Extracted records
▼▼▼

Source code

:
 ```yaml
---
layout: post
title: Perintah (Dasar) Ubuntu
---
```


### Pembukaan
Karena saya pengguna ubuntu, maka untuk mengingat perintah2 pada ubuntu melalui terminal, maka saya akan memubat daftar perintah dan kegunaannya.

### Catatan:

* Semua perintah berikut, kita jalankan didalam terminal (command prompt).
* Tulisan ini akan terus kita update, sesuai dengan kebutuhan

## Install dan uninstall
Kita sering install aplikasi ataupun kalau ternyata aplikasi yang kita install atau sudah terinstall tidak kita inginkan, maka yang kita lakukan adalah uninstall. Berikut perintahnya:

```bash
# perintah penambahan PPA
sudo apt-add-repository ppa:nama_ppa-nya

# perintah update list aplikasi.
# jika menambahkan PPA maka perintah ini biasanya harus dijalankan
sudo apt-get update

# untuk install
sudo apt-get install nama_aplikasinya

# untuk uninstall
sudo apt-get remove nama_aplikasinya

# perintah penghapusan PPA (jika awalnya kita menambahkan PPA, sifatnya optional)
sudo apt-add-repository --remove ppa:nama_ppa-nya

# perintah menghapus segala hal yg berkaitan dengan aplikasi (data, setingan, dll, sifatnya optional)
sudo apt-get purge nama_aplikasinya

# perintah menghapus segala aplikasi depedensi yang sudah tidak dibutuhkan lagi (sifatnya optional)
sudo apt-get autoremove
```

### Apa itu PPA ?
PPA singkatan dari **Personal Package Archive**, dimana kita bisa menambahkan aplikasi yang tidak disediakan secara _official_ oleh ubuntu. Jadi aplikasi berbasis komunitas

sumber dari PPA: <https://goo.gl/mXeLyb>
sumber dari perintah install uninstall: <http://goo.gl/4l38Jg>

▲▲▲

▶ **Your assignment**:
Word for word, restate all of the entries.

▶ **Written answer**:
Source code

:
 ```yaml
---
layout: post
title: Perintah (Dasar) Ubuntu
---
```


### Pembukaan
Karena saya pengguna ubuntu, maka untuk mengingat perintah2 pada ubuntu melalui terminal, maka saya akan memubat daftar perintah dan kegunaannya.

### Catatan:

* Semua perintah berikut, kita jalankan didalam terminal (command prompt).
* Tulisan ini akan terus kita update, sesuai dengan kebutuhan

## Install dan uninstall
Kita sering install aplikasi ataupun kalau ternyata aplikasi yang kita install atau sudah terinstall tidak kita inginkan, maka yang kita lakukan adalah uninstall. Berikut perintahnya:

```bash
# perintah penambahan PPA
sudo apt-add-repository ppa:nama_ppa-nya

# perintah update list aplikasi.
# jika menambahkan PPA maka perintah ini biasanya harus dijalankan
sudo apt-get update

# untuk install
sudo apt-get install nama_aplikasinya

# untuk uninstall
sudo apt-get remove nama_aplikasinya

# perintah penghapusan PPA (jika awalnya kita menambahkan PPA, sifatnya optional)
sudo apt-add-repository --remove ppa:nama_ppa-nya

# perintah menghapus segala hal yg berkaitan dengan aplikasi (data, setingan, dll, sifatnya optional)
sudo apt-get purge nama_aplikasinya

# perintah menghapus segala aplikasi depedensi yang sudah tidak dibutuhkan lagi (sifatnya optional)
sudo apt-get autoremove
```

### Apa itu PPA ?
PPA singkatan dari **Personal Package Archive**, dimana kita bisa menambahkan aplikasi yang tidak disediakan secara _official_ oleh ubuntu. Jadi aplikasi berbasis komunitas

sumber dari PPA: <https://goo.gl/mXeLyb>
sumber dari perintah install uninstall: <http://goo.gl/4l38Jg>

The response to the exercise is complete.